Дайте мне замену! И не надо ссылаться, что это – «возрастное», что, мол, это просто так всегда кажется, что раньше «деревья были больше». Нет. Гулливеры уходят, лилипуты остаются.
Один мой друг, хороший, талантливый московский финансист и искренний человек, буквально три-четыре года назад бывший источником позитива, надежд и светлого взгляда на жизнь, совсем недавно заметил, что, мол, не чувствует больше надежды в России и что надо уезжать, чтобы спокойно провести зрелось и встретить старость где-нибудь в Европе. Наверное, у него есть какие-то свои, абсолютно личные причины. Но ясно и другое - когда уходят гулливеры, хотят уйти и все те, кому не хочется, неинтересно жить рядом с лилипутами.
Говорят, что России нужен новый драйв, модернизация и какая-то там национальная идея. Да полноте. России нужны гулливеры. А национальная идея – она к ним приложится. Вспомните Россию 70-80-х. Буженина по выходным и только в Москве, талоны на масло, записи на цветной телевизор. Сосед «Жигули» купил – событие. Всеобщее отсутствие – даже не денег, вообще нормально инфраструктуры потребления. Но как же было в ней весело жить. В ней встречали Новый год с одним и тем же, никогда и никому еще не надоевшим фильмом. Ее обитатели искали под Смоленском формулы любви. По ней колесил тогда «зеленый фургон» и повозка капитана Фракасса, и это ее равнины пересекал человек с бульвара Капуцинов, и на ее неприбранных вокзалах двое могли найти и себя, и жизнь.
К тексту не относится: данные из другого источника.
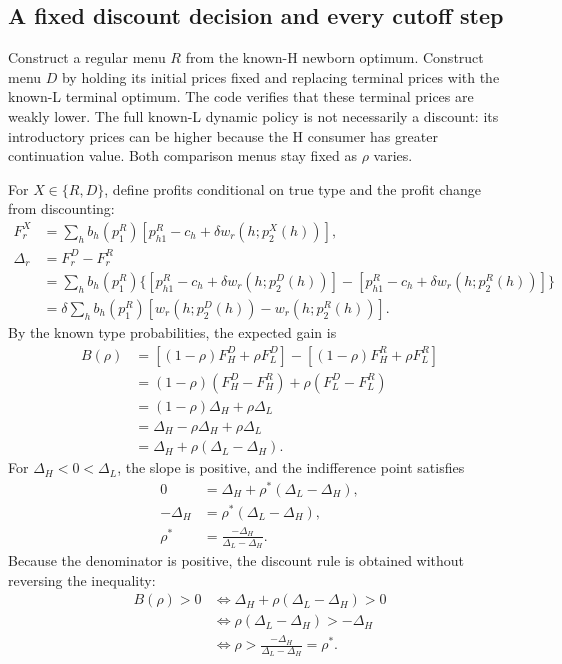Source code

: \documentclass[12pt]{article}
\theoremstyle{definition}
\theoremstyle{remark}
\numberwithin{equation}{section}
\begin{document}
\subsection{A fixed discount decision and every cutoff step}
Construct a regular menu $R$ from the known-H newborn optimum. Construct menu
$D$ by holding its initial prices fixed and replacing terminal prices with the
known-L terminal optimum. The code verifies that these terminal prices are
weakly lower. The full known-L dynamic policy is not necessarily a discount:
its introductory prices can be higher because the H consumer has greater
continuation value. Both comparison menus stay fixed as $\rho$ varies.

For $X\in\{R,D\}$, define profits conditional on true type and the profit
change from discounting:
\begin{align}
 F_r^X&=\sum_h b_h(p_1^R)
      [p_{h1}^R-c_h+\delta w_r(h;p_2^X(h))],\\
 \Delta_r&=F_r^D-F_r^R\\
 &=\sum_hb_h(p_1^R)\{[p_{h1}^R-c_h+\delta w_r(h;p_2^D(h))]
                         -[p_{h1}^R-c_h+\delta w_r(h;p_2^R(h))]\}\\
 &=\delta\sum_hb_h(p_1^R)
                         [w_r(h;p_2^D(h))-w_r(h;p_2^R(h))].
\end{align}
By the known type probabilities, the expected gain is
\begin{align}
 B(\rho)&=[(1-\rho)F_H^D+\rho F_L^D]
                         -[(1-\rho)F_H^R+\rho F_L^R]\\
 &=(1-\rho)(F_H^D-F_H^R)+\rho(F_L^D-F_L^R)\\
 &=(1-\rho)\Delta_H+\rho\Delta_L\\
 &=\Delta_H-\rho\Delta_H+\rho\Delta_L\\
 &=\Delta_H+\rho(\Delta_L-\Delta_H).
\end{align}
For $\Delta_H<0<\Delta_L$, the slope is positive, and the indifference point
satisfies
\begin{align}
 0&=\Delta_H+\rho^*(\Delta_L-\Delta_H),\\
 -\Delta_H&=\rho^*(\Delta_L-\Delta_H),\\
 \rho^*&=\frac{-\Delta_H}{\Delta_L-\Delta_H}.
\end{align}
Because the denominator is positive, the discount rule is obtained without
reversing the inequality:
\begin{align}
 B(\rho)>0
 &\iff\Delta_H+\rho(\Delta_L-\Delta_H)>0\\
 &\iff\rho(\Delta_L-\Delta_H)>-\Delta_H\\
 &\iff\rho>\frac{-\Delta_H}{\Delta_L-\Delta_H}=\rho^*.
\end{align}
\end{document}
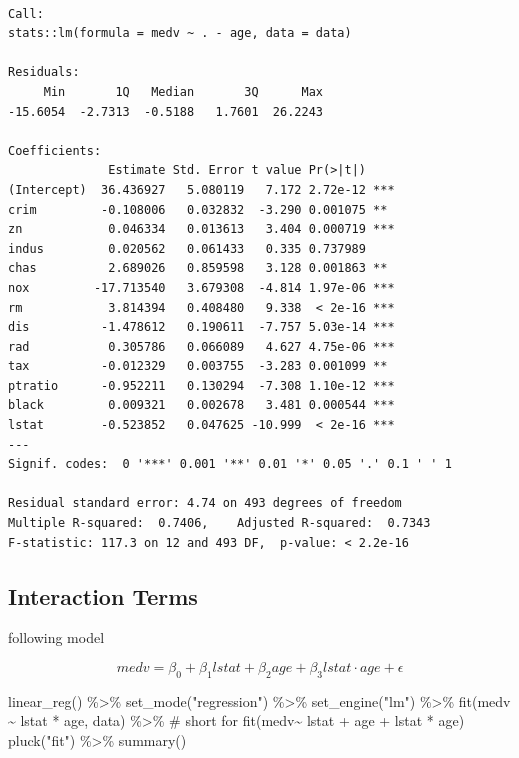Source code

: \documentclass[
  letterpaper,
  DIV=11,
  numbers=noendperiod]{scrreprt}
\newenvironment{Shaded}{\begin{snugshade}}{\end{snugshade}}
\newcommand{\CommentTok}[1]{\textcolor[rgb]{0.41,0.41,0.41}{#1}}
\newcommand{\FunctionTok}[1]{\textcolor[rgb]{0.02,0.16,0.49}{#1}}
\newcommand{\NormalTok}[1]{\textcolor[rgb]{0.33,0.33,0.33}{#1}}
\newcommand{\SpecialCharTok}[1]{\textcolor[rgb]{0.00,0.46,0.62}{#1}}
\newcommand{\StringTok}[1]{\textcolor[rgb]{0.00,0.50,0.00}{#1}}
\begin{document}
\begin{verbatim}

Call:
stats::lm(formula = medv ~ . - age, data = data)

Residuals:
     Min       1Q   Median       3Q      Max 
-15.6054  -2.7313  -0.5188   1.7601  26.2243 

Coefficients:
              Estimate Std. Error t value Pr(>|t|)    
(Intercept)  36.436927   5.080119   7.172 2.72e-12 ***
crim         -0.108006   0.032832  -3.290 0.001075 ** 
zn            0.046334   0.013613   3.404 0.000719 ***
indus         0.020562   0.061433   0.335 0.737989    
chas          2.689026   0.859598   3.128 0.001863 ** 
nox         -17.713540   3.679308  -4.814 1.97e-06 ***
rm            3.814394   0.408480   9.338  < 2e-16 ***
dis          -1.478612   0.190611  -7.757 5.03e-14 ***
rad           0.305786   0.066089   4.627 4.75e-06 ***
tax          -0.012329   0.003755  -3.283 0.001099 ** 
ptratio      -0.952211   0.130294  -7.308 1.10e-12 ***
black         0.009321   0.002678   3.481 0.000544 ***
lstat        -0.523852   0.047625 -10.999  < 2e-16 ***
---
Signif. codes:  0 '***' 0.001 '**' 0.01 '*' 0.05 '.' 0.1 ' ' 1

Residual standard error: 4.74 on 493 degrees of freedom
Multiple R-squared:  0.7406,    Adjusted R-squared:  0.7343 
F-statistic: 117.3 on 12 and 493 DF,  p-value: < 2.2e-16
\end{verbatim}

\hypertarget{interaction-terms}{%
\subsection{Interaction Terms}\label{interaction-terms}}

following model

\[
medv = \beta_0 + \beta_1 lstat + \beta_2 age + \beta_3 lstat \cdot age + \epsilon
\]

\begin{Shaded}
\begin{Highlighting}[]
\FunctionTok{linear\_reg}\NormalTok{() }\SpecialCharTok{\%\textgreater{}\%} 
  \FunctionTok{set\_mode}\NormalTok{(}\StringTok{"regression"}\NormalTok{) }\SpecialCharTok{\%\textgreater{}\%} 
  \FunctionTok{set\_engine}\NormalTok{(}\StringTok{"lm"}\NormalTok{) }\SpecialCharTok{\%\textgreater{}\%} 
  \FunctionTok{fit}\NormalTok{(medv }\SpecialCharTok{\textasciitilde{}}\NormalTok{ lstat }\SpecialCharTok{*}\NormalTok{ age, data) }\SpecialCharTok{\%\textgreater{}\%}  \CommentTok{\# short for fit(medv\textasciitilde{} lstat + age + lstat * age)}
  \FunctionTok{pluck}\NormalTok{(}\StringTok{"fit"}\NormalTok{) }\SpecialCharTok{\%\textgreater{}\%} 
  \FunctionTok{summary}\NormalTok{()}
\end{Highlighting}
\end{Shaded}
\end{document}
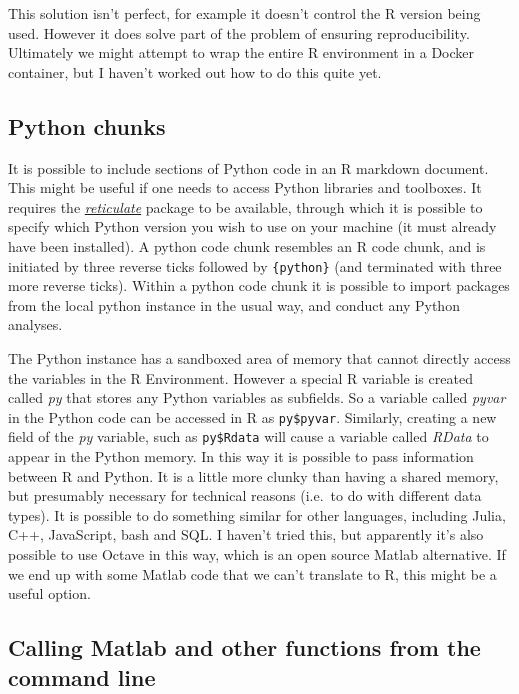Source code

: \documentclass[
]{article}
\begin{document}
This solution isn't perfect, for example it doesn't control the R version being used. However it does solve part of the problem of ensuring reproducibility. Ultimately we might attempt to wrap the entire R environment in a Docker container, but I haven't worked out how to do this quite yet.

\hypertarget{python-chunks}{%
\subsection{Python chunks}\label{python-chunks}}

It is possible to include sections of Python code in an R markdown document. This might be useful if one needs to access Python libraries and toolboxes. It requires the \href{}{\emph{reticulate}} package to be available, through which it is possible to specify which Python version you wish to use on your machine (it must already have been installed). A python code chunk resembles an R code chunk, and is initiated by three reverse ticks followed by \texttt{\{python\}} (and terminated with three more reverse ticks). Within a python code chunk it is possible to import packages from the local python instance in the usual way, and conduct any Python analyses.

The Python instance has a sandboxed area of memory that cannot directly access the variables in the R Environment. However a special R variable is created called \emph{py} that stores any Python variables as subfields. So a variable called \emph{pyvar} in the Python code can be accessed in R as \texttt{py\$pyvar}. Similarly, creating a new field of the \emph{py} variable, such as \texttt{py\$Rdata} will cause a variable called \emph{RData} to appear in the Python memory. In this way it is possible to pass information between R and Python. It is a little more clunky than having a shared memory, but presumably necessary for technical reasons (i.e.~to do with different data types). It is possible to do something similar for other languages, including Julia, C++, JavaScript, bash and SQL. I haven't tried this, but apparently it's also possible to use Octave in this way, which is an open source Matlab alternative. If we end up with some Matlab code that we can't translate to R, this might be a useful option.

\hypertarget{calling-matlab-and-other-functions-from-the-command-line}{%
\subsection{Calling Matlab and other functions from the command line}\label{calling-matlab-and-other-functions-from-the-command-line}}
\end{document}
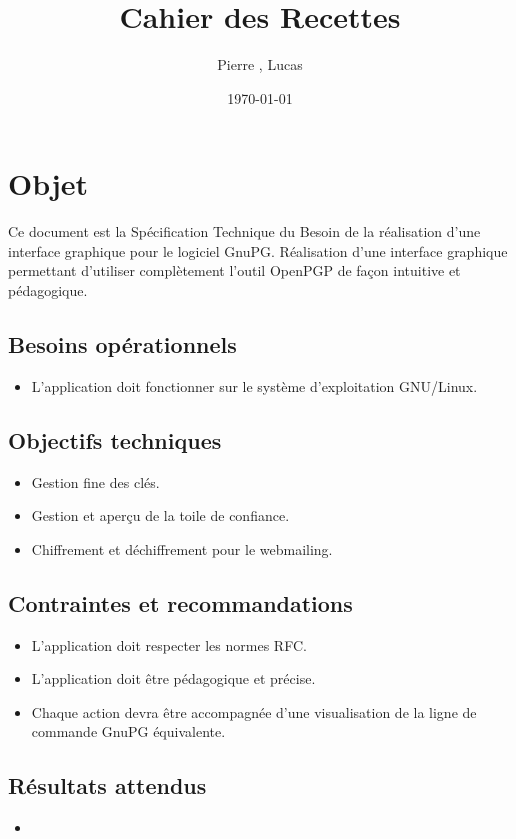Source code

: \documentclass{../res/univ-projet}
\title{Cahier des Recettes}
\author{Pierre \bsc{Balmelle}, Lucas \bsc{Barbay}}
\date{\today}
\begin{document}
\maketitle
\newpage
\tableofcontents
\newpage

\section{Objet}

Ce document est la Spécification Technique du Besoin de la réalisation d'une interface graphique pour le logiciel GnuPG.
Réalisation d'une interface graphique permettant d'utiliser complètement l'outil OpenPGP
de façon intuitive et pédagogique.

\subsection{Besoins opérationnels}
\begin{itemize}
 \item L'application doit fonctionner sur le système d'exploitation GNU/Linux.
\end{itemize}

\subsection{Objectifs techniques}
\begin{itemize}
 \item Gestion fine des clés.
 \item Gestion et aperçu de la toile de confiance.
 \item Chiffrement et déchiffrement pour le webmailing.
\end{itemize}

\subsection{Contraintes et recommandations}
\begin{itemize}
 \item L'application doit respecter les normes RFC.
 \item L'application doit être pédagogique et précise.
 \item Chaque action devra être accompagnée d'une visualisation de la ligne de commande GnuPG équivalente.
\end{itemize}

\subsection{Résultats attendus}
\begin{itemize}
 \item 
\end{itemize}
\end{document}
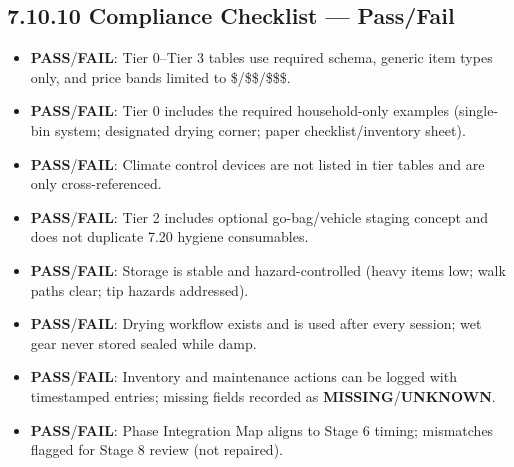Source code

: \documentclass[10pt]{article}
\begin{document}
\subsection*{7.10.10 Compliance Checklist — Pass/Fail}
{}

\begin{itemize}
\item \textbf{PASS}/\textbf{FAIL}: Tier 0–Tier 3 tables use required schema, generic item types only, and price bands limited to \$/\$\$/\$\$\$.
\item \textbf{PASS}/\textbf{FAIL}: Tier 0 includes the required household-only examples (single-bin system; designated drying corner; paper checklist/inventory sheet).
\item \textbf{PASS}/\textbf{FAIL}: Climate control devices are not listed in tier tables and are only cross-referenced.
\item \textbf{PASS}/\textbf{FAIL}: Tier 2 includes optional go-bag/vehicle staging concept and does not duplicate 7.20 hygiene consumables.
\item \textbf{PASS}/\textbf{FAIL}: Storage is stable and hazard-controlled (heavy items low; walk paths clear; tip hazards addressed).
\item \textbf{PASS}/\textbf{FAIL}: Drying workflow exists and is used after every session; wet gear never stored sealed while damp.
\item \textbf{PASS}/\textbf{FAIL}: Inventory and maintenance actions can be logged with timestamped entries; missing fields recorded as \textbf{MISSING}/\textbf{UNKNOWN}.
\item \textbf{PASS}/\textbf{FAIL}: Phase Integration Map aligns to Stage 6 timing; mismatches flagged for Stage 8 review (not repaired).
\end{itemize}
\end{document}
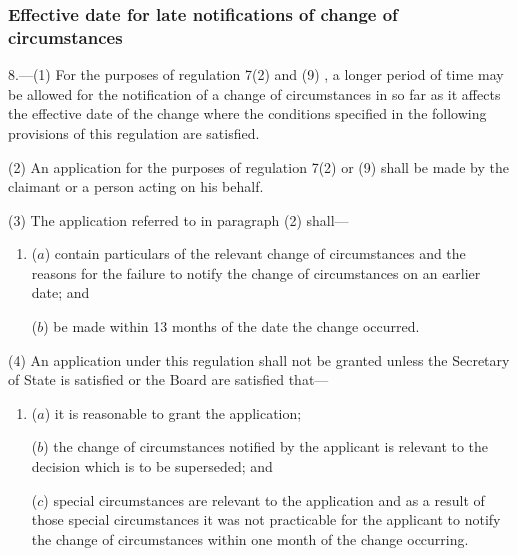 \documentclass[12pt,a4paper]{article}
\begin{document}

\subsubsection[8. Effective date for late notifications of change of circumstances]{Effective date for late notifications of change of circumstances}

8.—(1) For the purposes of regulation 7(2)
and (9)%
, a longer period of time may be allowed for the notification of a change of circumstances in so far as it affects the effective date of the change where the conditions specified in the following provisions of this regulation are satisfied.

(2) An application for the purposes of regulation 7(2) 
or (9)  %
shall be made by the claimant or a person acting on his behalf.

(3) The application referred to in paragraph (2) shall—
\begin{enumerate}\item[]
($a$) contain particulars of the relevant change of circumstances and the reasons for the failure to notify the change of circumstances on an earlier date; and

($b$) be made within 13 months of the date the change occurred.
\end{enumerate}

(4) An application under this regulation shall not be granted unless the Secretary of State is satisfied 
or the Board are satisfied  %
that—
\begin{enumerate}\item[]
($a$) it is reasonable to grant the application;

($b$) the change of circumstances notified by the applicant is relevant to the decision which is to be superseded; and

($c$) special circumstances are relevant to the application and as a result of those special circumstances it was not practicable for the applicant to notify the change of circumstances within one month of the change occurring.
\end{enumerate}
\end{document}
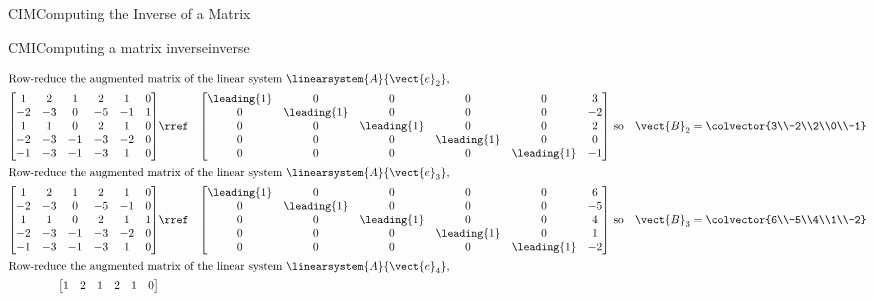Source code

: \begin{subsect}{CIM}{Computing the Inverse of a Matrix}
\begin{example}{CMI}{Computing a matrix inverse}{inverse}
\begin{para}
\begin{align*}
%
\intertext{Row-reduce the augmented matrix of the linear system $\linearsystem{A}{\vect{e}_2}$,}
\begin{bmatrix}
 1 & 2 & 1 & 2 & 1 & 0\\
 -2 & -3 & 0 & -5 & -1 & 1\\
 1 & 1 & 0 & 2 & 1 & 0\\
 -2 & -3 & -1 & -3 & -2 & 0\\
 -1 & -3 & -1 & -3 & 1 & 0
\end{bmatrix}
%
&\rref&
%
\begin{bmatrix}
\leading{1} & 0 & 0 & 0 & 0 & 3\\
0 & \leading{1} & 0 & 0 & 0 & -2\\
0 & 0 & \leading{1} & 0 & 0 & 2\\
0 & 0 & 0 & \leading{1} & 0 & 0\\
0 & 0 & 0 & 0 & \leading{1} & -1
\end{bmatrix}
%
&\text{ so}&
%
\vect{B}_2=\colvector{3\\-2\\2\\0\\-1}\\
%
\intertext{Row-reduce the augmented matrix of the linear system $\linearsystem{A}{\vect{e}_3}$,}
\begin{bmatrix}
 1 & 2 & 1 & 2 & 1 & 0\\
 -2 & -3 & 0 & -5 & -1 & 0\\
 1 & 1 & 0 & 2 & 1 & 1\\
 -2 & -3 & -1 & -3 & -2 & 0\\
 -1 & -3 & -1 & -3 & 1 & 0
\end{bmatrix}
%
&\rref&
%
\begin{bmatrix}
\leading{1} & 0 & 0 & 0 & 0 & 6\\
0 & \leading{1} & 0 & 0 & 0 & -5\\
0 & 0 & \leading{1} & 0 & 0 & 4\\
0 & 0 & 0 & \leading{1} & 0 & 1\\
0 & 0 & 0 & 0 & \leading{1} & -2
\end{bmatrix}
%
&\text{ so}&
%
\vect{B}_3=\colvector{6\\-5\\4\\1\\-2}\\
%
\intertext{Row-reduce the augmented matrix of the linear system $\linearsystem{A}{\vect{e}_4}$,}
\begin{bmatrix}
 1 & 2 & 1 & 2 & 1 & 0\\

\end{bmatrix}
\end{align*}
\end{para}
\end{example}
\end{subsect}
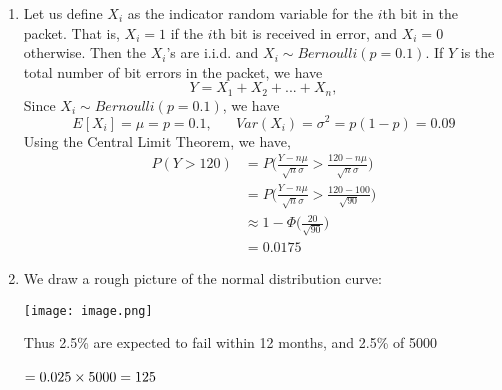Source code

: \documentclass{book}
\begin{document}
\begin{enumerate}
	\item Let us define $X_i$ as the indicator random variable for the $i$th bit in the packet. That is, $X_i=1$ if the $i$th bit is received in error, and $X_i=0$ otherwise. Then the $X_i$'s are i.i.d. and $X_i \sim Bernoulli(p=0.1)$. If $Y$ is the total number of bit errors in the packet, we have
\begin{equation*}
        Y = X_1 + X_2 + ... + X_n,
\end{equation*}
Since $X_i \sim Bernoulli(p=0.1)$, we have
\begin{equation*}
    E[X_i] = \mu = p = 0.1, \hspace{20pt} Var(X_i) = \sigma^2 = p(1-p) = 0.09
\end{equation*}
Using the Central Limit Theorem, we have,
\begin{align*}
    P(Y>120) &= P\Bigg(\frac{Y-n\mu}{\sqrt{n}\sigma} > \frac{120-n\mu}{\sqrt{n}\sigma}\Bigg)\\
    &= P\Bigg(\frac{Y-n\mu}{\sqrt{n}\sigma} > \frac{120-100}{\sqrt{90}}\Bigg)\\
    &\approx 1 - \Phi\bigg(\frac{20}{\sqrt{90}}\bigg)\\
    &= 0.0175
\end{align*}
	\item We draw a rough picture of the normal distribution curve:\\
	\begin{center}
		\texttt{[image: image.png]}
	\end{center}
	Thus 2.5\% are expected to fail within 12 months, and 2.5\% of 5000\\\\
	$= 0.025 \times 5000\\\\
	= 125$  
\end{enumerate}
\end{document}
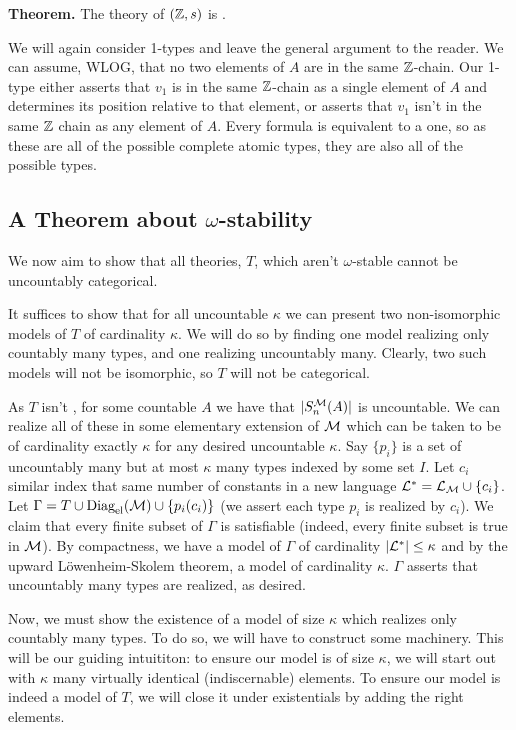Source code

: \textbf{Theorem.} The theory of \((\mathbb{Z}, s)\) is \omst. 

We will again consider 1-types and leave the general argument to the reader. 
We can assume, WLOG, that no two elements of \(A\) are in the same \(\mathbb{Z}\)-chain. 
Our 1-type either asserts that \(v_1\) is in the same \(\mathbb{Z}\)-chain as a single element of \(A\) and determines its position relative to that element, or asserts that \(v_1\) isn't in the same \(\mathbb{Z}\) chain as any element of \(A\). 
Every formula is equivalent to a \qf one, so as these are all of the possible complete atomic types, they are also all of the possible types.    

\subsection{A Theorem about \(\omega\)-stability}

We now aim to show that all theories, \(T\), which aren't \(\omega\)-stable cannot be uncountably categorical.

It suffices to show that for all uncountable \(\kappa\) we can present two non-isomorphic models of \(T\) of cardinality \(\kappa\). 
We will do so by finding one model realizing only countably many types, and one realizing uncountably many. 
Clearly, two such models will not be isomorphic, so \(T\) will not be categorical. 

As \(T\) isn't \omst, for some countable \(A\) we have that \(|S_n^{\mathcal{M}}(A)|\) is uncountable. 
We can realize all of these in some elementary extension of \(\mathcal{M}\) which can be taken to be of cardinality exactly \(\kappa\) for any desired uncountable \(\kappa\). 
Say \(\{p_i\}\) is a set of uncountably many but at most \(\kappa\) many types indexed by some set \(I\). 
Let \(c_i\) similar index that same number of constants in a new language \(\mathcal{L}^* = \mathcal{L}_{\mathcal{M}} \cup \{c_i\}\). 
Let \(\Gamma = T \cup \text{Diag}_\text{el}(\mathcal{M}) \cup \{p_i(c_i)\}\) (we assert each type \(p_i\) is realized by \(c_i\)). 
We claim that every finite subset of \(\Gamma\) is satisfiable (indeed, every finite subset is true in \(\mathcal{M}\)).
By compactness, we have a model of \(\Gamma\) of cardinality \(|\mathcal{L}^*| \leq \kappa\) and by the upward L\"owenheim-Skolem theorem, a model of cardinality \(\kappa\).
\(\Gamma\) asserts that uncountably many types are realized, as desired. 

Now, we must show the existence of a model of size \(\kappa\) which realizes only countably many types. To do so, we will have to construct some machinery.
This will be our guiding intuititon: to ensure our model is of size \(\kappa\), we will start out with \(\kappa\) many virtually identical (indiscernable) elements. 
To ensure our model is indeed a model of \(T\), we will close it under existentials by adding the right elements.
Куда-то все подевалось. Тогда мы точно знали: нам бы еще чуть свободы, чуть благополучия, чуть больше возможности видеть мир – и все будет. А когда все это случилось – оказалось, нет больше драйва. Потому что как-то вереницей безвозвратно ушли и уходят люди, которые этот драйв умели рождать. Из звуков кино и стареньких декораций Мосфильма. Из миража, из ничего.
Изнутри.
Им нет замены. Генералов МВД и лампочки заменить можно. Гулливеров – нельзя. Пусто становится жить в России без ее гулливеров.